__Your assignment__
Copy out each line of the listing below in which the string "authentication" occurs.

+++ Data provided

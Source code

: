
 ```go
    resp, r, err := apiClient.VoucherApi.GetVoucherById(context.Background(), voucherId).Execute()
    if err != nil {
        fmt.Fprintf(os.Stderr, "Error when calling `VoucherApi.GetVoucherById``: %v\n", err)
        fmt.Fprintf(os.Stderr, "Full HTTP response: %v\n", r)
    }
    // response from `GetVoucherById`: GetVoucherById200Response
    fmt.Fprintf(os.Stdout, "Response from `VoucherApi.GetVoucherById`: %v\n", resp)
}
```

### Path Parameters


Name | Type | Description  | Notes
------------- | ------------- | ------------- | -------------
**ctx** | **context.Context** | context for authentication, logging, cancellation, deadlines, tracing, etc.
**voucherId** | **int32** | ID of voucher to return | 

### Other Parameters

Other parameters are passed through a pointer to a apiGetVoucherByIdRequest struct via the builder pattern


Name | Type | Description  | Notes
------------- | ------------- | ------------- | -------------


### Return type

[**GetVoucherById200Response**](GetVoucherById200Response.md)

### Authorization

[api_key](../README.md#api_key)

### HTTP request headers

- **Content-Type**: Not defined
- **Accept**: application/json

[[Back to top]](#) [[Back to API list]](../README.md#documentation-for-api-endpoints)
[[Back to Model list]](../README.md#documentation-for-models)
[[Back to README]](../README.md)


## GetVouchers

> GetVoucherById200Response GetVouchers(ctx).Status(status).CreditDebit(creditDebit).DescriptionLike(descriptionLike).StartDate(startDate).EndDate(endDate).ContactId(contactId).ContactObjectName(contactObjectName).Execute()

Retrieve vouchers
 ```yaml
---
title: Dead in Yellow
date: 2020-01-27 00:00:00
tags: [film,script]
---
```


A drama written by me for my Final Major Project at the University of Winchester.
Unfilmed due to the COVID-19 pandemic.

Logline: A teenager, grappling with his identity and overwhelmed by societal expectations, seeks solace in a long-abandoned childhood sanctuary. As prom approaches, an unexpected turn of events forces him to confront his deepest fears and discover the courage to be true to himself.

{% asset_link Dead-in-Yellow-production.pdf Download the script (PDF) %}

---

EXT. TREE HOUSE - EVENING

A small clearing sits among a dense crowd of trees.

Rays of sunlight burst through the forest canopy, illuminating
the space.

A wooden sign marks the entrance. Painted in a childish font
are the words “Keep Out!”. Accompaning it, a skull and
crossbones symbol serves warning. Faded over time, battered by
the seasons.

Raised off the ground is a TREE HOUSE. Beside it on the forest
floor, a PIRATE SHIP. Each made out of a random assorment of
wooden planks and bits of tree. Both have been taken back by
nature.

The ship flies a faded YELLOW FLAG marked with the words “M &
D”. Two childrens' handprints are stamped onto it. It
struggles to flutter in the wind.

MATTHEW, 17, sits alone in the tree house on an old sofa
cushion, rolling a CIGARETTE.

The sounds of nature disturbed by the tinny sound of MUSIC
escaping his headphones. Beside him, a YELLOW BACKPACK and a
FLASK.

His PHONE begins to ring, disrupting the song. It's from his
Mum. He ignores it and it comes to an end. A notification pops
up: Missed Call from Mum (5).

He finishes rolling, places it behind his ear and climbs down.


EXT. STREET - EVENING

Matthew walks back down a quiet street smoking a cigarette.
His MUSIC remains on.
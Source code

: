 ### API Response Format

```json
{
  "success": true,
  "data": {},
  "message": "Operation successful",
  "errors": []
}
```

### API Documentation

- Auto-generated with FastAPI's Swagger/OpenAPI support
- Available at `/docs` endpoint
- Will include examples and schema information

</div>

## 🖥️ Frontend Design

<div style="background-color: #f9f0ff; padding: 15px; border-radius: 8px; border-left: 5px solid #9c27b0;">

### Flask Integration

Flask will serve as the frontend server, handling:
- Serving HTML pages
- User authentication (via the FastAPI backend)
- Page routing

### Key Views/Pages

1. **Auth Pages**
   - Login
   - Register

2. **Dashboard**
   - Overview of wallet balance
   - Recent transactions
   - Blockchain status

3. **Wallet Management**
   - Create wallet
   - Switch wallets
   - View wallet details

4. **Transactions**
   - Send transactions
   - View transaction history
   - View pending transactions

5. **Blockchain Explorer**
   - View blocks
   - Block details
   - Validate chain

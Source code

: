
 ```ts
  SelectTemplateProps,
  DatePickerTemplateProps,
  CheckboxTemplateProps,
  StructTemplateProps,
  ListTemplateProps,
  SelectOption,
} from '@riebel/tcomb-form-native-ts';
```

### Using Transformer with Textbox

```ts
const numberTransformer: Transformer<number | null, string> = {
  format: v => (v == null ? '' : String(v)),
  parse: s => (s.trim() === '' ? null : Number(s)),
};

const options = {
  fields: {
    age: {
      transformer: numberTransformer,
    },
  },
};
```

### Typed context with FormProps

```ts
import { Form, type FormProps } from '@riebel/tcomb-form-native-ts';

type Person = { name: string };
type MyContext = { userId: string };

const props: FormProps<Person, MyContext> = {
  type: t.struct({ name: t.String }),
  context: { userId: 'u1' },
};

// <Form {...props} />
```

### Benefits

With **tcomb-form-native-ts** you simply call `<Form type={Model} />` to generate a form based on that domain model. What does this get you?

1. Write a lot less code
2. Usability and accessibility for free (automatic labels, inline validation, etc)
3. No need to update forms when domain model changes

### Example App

++++++

__Task output__
**ctx** | **context.Context** | context for authentication, logging, cancellation, deadlines, tracing, etc.
- User authentication (via the FastAPI backend)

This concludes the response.